It also helps you jump between sections (Shift+Alt+J). You can easily switch between sections and fold them at will. It helps you not only in navigation but keeping a layout of the entire code as well.

A 800+ line files will look something like this.

code chunk

It makes your code beautiful to look and makes it maintainable in long run.

You can also create subsection in R by adding hash symbols in front of a section.

## some comment ----
### some comment ----
#### some comment ----

3.2 Order of Code

When you write code there are standard practices that are used across the domain and you should definitely use them. These are simple rules that most beginners aren’t concerned about but the more experience you gain the more you start to realize the latent power of code organization. Here are a simple tip you should use.

  1. Call your libraries on top of code
  2. Set all default variables or global options and all the path variables at the top of the code.
  3. Source all the code at the beginning
  4. Call all the data-files at the top

In this exact order. This coherence keeps all your code easy to find. Most annoying thing in debugging someone else code is finding path variables laid out inside functions. Please don’t ever do that. That is not a good practices. Take a look at one of my file

code order

If you think you will forget it. There is a golden rule you must remember. Put all the external dependencies on top of your code. Everything that I mentioned above is external to the code in the file. In exact order.

  1. Libraries are external to the file.
  2. path variables
  3. other files apart from one you are working is external as well.
  4. databases and CSV

Just by doing this you will be able to navigate better in your code. There aren’t any hard and fast rules for this only logical and sensible ones. Feel free to come up with your own layout that helps you in your analysis journey.

3.3 Indentation

It goes without saying that indentation makes your code readable. Python is not the only language who has the luxury of indentation. No matter what language you work in your code should be properly indented so that we can understand the nature of code written. There are a few things you can understand about indentation.

Maintain same number of spaces throughout your code. Your editor will help you out with it for sure but even if you are working on multiple editors. If you choose 2 spaces or 4 spaces as an equivalent of tabs you should stick to it. This is a golden rule you should never break.
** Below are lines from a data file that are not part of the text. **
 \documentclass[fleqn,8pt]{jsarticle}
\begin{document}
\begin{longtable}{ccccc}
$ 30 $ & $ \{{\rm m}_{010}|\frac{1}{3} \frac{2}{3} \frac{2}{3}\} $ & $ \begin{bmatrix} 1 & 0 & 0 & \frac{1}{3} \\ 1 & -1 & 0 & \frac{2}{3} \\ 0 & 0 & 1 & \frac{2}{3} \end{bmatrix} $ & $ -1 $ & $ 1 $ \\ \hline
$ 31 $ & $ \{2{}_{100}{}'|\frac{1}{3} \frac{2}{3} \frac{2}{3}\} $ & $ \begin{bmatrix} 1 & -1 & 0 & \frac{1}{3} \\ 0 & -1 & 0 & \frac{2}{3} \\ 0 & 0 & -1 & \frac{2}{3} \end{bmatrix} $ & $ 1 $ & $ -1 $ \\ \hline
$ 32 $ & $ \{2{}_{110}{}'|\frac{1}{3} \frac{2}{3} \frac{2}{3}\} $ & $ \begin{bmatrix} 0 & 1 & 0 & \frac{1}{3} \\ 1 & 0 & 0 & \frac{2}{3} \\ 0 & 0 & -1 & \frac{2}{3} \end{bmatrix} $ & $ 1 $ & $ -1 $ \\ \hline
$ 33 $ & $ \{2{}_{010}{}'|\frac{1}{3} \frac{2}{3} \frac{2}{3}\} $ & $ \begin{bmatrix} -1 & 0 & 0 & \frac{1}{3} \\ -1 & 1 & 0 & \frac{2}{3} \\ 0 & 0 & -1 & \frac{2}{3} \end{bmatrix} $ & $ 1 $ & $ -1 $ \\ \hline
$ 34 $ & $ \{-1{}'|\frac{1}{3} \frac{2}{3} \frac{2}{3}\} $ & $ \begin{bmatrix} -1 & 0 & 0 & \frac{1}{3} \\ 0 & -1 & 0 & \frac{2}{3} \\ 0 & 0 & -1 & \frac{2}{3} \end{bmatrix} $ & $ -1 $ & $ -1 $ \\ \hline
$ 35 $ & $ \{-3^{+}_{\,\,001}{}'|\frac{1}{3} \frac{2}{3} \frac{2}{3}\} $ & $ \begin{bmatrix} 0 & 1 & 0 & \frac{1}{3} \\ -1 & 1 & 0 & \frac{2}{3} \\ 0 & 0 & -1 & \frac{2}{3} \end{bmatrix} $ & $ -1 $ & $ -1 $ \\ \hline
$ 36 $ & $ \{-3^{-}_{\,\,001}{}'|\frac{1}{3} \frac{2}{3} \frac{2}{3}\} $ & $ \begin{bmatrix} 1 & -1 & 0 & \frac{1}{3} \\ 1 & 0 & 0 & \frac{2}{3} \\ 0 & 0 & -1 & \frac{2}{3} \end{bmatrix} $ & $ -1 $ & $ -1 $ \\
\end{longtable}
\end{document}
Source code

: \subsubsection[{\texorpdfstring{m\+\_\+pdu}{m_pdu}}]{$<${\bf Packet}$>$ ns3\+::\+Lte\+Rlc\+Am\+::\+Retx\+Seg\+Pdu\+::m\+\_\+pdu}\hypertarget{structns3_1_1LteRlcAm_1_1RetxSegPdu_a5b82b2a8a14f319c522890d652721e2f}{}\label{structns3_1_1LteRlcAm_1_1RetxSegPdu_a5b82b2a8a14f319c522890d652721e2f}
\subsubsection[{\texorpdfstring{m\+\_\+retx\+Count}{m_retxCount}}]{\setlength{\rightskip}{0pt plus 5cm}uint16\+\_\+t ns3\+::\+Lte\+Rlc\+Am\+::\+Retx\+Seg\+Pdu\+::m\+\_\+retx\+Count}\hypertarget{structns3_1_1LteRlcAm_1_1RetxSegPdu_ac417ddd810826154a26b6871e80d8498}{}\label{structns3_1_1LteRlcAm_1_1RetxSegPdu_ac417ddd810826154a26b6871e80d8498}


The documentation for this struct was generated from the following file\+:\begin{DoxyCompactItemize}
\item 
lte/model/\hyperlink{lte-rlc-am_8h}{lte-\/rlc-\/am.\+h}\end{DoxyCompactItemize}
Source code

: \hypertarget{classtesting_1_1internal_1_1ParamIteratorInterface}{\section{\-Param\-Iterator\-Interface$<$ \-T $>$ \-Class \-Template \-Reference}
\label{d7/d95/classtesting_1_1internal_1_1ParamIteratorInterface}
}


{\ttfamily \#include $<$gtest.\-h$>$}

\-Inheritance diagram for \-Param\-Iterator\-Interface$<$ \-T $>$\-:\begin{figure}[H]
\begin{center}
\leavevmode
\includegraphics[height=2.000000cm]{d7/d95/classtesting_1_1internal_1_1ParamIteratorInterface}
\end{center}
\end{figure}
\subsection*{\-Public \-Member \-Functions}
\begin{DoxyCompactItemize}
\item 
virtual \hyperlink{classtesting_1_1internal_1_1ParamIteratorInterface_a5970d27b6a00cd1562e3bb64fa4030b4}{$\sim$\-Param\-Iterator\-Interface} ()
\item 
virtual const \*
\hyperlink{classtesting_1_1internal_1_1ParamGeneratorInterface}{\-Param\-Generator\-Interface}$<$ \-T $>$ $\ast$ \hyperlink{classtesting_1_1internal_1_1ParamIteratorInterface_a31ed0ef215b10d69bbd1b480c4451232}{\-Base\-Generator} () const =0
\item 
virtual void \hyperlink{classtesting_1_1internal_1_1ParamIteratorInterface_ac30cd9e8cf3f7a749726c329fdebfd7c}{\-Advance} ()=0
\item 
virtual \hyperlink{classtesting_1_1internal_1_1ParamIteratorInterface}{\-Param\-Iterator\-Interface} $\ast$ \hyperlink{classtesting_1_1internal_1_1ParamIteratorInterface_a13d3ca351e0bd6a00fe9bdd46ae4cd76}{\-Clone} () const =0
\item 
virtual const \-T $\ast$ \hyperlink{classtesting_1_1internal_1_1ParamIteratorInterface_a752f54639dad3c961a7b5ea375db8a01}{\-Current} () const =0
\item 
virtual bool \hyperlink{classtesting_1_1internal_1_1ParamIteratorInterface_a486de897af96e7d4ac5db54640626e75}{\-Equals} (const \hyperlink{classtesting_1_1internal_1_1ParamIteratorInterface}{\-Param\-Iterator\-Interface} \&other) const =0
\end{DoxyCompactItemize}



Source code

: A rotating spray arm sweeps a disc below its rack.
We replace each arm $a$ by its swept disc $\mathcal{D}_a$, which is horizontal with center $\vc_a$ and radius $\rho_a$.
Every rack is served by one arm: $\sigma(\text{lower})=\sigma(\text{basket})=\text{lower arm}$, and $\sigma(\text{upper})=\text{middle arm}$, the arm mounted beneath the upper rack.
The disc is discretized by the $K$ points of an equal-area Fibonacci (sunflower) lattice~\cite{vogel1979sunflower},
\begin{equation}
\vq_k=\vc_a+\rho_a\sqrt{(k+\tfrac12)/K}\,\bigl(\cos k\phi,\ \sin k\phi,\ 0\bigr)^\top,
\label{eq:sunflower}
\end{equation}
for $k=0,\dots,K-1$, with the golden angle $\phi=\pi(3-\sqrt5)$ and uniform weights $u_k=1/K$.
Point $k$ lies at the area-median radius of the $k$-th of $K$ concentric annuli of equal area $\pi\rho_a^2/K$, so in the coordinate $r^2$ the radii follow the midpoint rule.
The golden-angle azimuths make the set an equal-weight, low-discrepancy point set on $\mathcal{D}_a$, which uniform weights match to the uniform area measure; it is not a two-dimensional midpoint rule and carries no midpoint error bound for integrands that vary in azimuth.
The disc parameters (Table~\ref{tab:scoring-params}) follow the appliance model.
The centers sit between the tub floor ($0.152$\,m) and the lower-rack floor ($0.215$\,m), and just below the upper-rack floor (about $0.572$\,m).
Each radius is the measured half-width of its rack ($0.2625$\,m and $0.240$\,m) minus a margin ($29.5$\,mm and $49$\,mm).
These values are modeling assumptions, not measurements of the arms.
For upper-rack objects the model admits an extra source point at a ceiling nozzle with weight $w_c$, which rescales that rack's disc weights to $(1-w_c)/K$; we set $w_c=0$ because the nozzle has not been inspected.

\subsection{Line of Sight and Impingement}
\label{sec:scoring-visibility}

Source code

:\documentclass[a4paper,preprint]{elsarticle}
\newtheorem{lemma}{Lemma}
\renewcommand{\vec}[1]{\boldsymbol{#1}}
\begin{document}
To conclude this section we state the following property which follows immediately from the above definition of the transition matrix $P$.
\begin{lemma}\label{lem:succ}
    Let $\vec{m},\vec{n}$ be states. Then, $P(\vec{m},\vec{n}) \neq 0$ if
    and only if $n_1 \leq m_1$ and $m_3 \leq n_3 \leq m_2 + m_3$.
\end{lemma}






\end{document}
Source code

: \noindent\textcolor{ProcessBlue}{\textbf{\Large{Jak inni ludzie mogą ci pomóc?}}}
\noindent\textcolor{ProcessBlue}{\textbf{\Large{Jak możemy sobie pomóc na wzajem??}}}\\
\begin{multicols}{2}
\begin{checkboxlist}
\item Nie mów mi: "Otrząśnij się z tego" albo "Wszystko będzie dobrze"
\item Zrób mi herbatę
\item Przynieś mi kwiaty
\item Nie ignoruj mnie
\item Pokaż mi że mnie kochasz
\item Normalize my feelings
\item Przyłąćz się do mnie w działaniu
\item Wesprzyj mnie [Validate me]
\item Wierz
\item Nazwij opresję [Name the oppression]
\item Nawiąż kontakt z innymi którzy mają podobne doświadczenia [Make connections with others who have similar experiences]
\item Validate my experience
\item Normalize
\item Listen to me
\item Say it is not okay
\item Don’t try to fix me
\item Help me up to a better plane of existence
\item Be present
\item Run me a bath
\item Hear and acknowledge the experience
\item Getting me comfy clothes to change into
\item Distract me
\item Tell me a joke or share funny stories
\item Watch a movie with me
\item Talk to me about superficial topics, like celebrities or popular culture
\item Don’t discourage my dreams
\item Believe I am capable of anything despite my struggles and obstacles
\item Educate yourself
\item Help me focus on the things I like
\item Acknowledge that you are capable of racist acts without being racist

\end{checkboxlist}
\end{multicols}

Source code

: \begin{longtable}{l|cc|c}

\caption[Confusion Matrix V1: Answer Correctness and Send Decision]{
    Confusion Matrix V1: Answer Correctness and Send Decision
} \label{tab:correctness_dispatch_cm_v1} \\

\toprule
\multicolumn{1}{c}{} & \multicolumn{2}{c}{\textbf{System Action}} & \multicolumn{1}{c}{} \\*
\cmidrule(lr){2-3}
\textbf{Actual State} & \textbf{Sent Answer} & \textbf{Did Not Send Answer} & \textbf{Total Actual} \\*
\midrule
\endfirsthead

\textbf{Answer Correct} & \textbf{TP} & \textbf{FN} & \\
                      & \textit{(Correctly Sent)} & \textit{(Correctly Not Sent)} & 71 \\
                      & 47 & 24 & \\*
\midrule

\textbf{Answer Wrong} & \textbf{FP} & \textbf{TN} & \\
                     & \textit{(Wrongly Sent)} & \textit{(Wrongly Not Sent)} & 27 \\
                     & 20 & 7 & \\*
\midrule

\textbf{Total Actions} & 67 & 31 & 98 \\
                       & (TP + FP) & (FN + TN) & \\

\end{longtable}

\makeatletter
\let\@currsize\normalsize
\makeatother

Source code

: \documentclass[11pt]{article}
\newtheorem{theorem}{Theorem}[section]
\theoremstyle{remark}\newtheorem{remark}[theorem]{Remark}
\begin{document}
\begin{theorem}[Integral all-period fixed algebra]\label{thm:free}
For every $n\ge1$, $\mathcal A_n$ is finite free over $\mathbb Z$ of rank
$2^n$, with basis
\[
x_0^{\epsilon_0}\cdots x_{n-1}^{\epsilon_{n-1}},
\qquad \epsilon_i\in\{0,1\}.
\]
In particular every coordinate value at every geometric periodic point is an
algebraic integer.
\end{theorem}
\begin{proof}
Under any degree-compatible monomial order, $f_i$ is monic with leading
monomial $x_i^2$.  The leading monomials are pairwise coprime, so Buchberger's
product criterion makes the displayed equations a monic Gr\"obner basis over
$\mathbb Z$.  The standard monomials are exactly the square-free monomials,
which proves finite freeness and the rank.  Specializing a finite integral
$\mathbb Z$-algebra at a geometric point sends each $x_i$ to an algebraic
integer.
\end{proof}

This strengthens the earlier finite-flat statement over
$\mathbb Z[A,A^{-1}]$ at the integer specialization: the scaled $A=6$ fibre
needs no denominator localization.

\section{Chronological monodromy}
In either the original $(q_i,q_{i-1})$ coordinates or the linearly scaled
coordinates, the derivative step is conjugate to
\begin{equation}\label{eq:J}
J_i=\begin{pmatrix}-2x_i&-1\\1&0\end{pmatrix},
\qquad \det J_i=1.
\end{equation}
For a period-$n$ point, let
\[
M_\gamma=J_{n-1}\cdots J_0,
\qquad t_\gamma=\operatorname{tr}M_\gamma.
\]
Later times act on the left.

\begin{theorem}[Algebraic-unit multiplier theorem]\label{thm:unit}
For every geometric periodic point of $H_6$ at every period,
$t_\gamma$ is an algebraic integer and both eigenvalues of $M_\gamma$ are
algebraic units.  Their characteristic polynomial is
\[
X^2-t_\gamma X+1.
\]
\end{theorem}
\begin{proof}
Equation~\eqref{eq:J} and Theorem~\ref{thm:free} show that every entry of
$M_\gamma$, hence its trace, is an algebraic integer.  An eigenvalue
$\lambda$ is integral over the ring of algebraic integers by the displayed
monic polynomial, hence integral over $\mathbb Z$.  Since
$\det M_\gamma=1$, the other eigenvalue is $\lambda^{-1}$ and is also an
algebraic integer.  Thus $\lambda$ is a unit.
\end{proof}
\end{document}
Then maintain the same style in your code. Look at the code below.

foo <- function(
  first_arg, second_arg, third_arg
){
  create_file <- readxl::read_excel(path = first_arg, sheet = second_arg, 
                                    range = third_arg)
}

bar <- function(
  first_arg,
  second_arg,
  third_arg
){
  create_file <- readxl::read_excel(
    path = first_arg, 
    sheet = second_arg, 
    range = third_arg
    )
}

function foo is written horizontal and bar is written vertical. I would prefer styling of function bar but you may choose one and stick to it for entire project. Mixing styles is not considered good and might create problem in code review.

There is a package by name grkstyle which implements vertical arrangement of code as mentioned above. You can look into it as well.

3.4 Give your code a breathing room

Check out this code.

y=ts(data=c(23,391,728,512,10),start=2010)

I see people write code like this all the time. Let me tell you one thing. This code could never pass a coding review specially from the aesthetic side as there is no breathing room in the code which makes it unreadable.

In Rstudio you can simply press ctrl + shift + a to auto format your code. It’s okay to do it in this case. as it adds spaces between the words where it needs to be.

y = ts(data = c(23, 391, 728, 512, 10), start = 2010)
  1. assignment operator needs space
  2. elements of vector need spaces
  3. parameters need space

and you can extend this definition to your code to make it look more beautiful and help other read your code without putting a strain on their eyes.

3.5 Conclusion’

In this chapter we discussed how to structure your code to make it more meaningful to read and easier to debug. The key takeaways from this chapter is:

  1. Create sections to write beautiful and navigable code
  2. Put those sections in a logical order
  3. Properly indent your code
  4. Choose a style and stick with it
  5. give your code some breathing room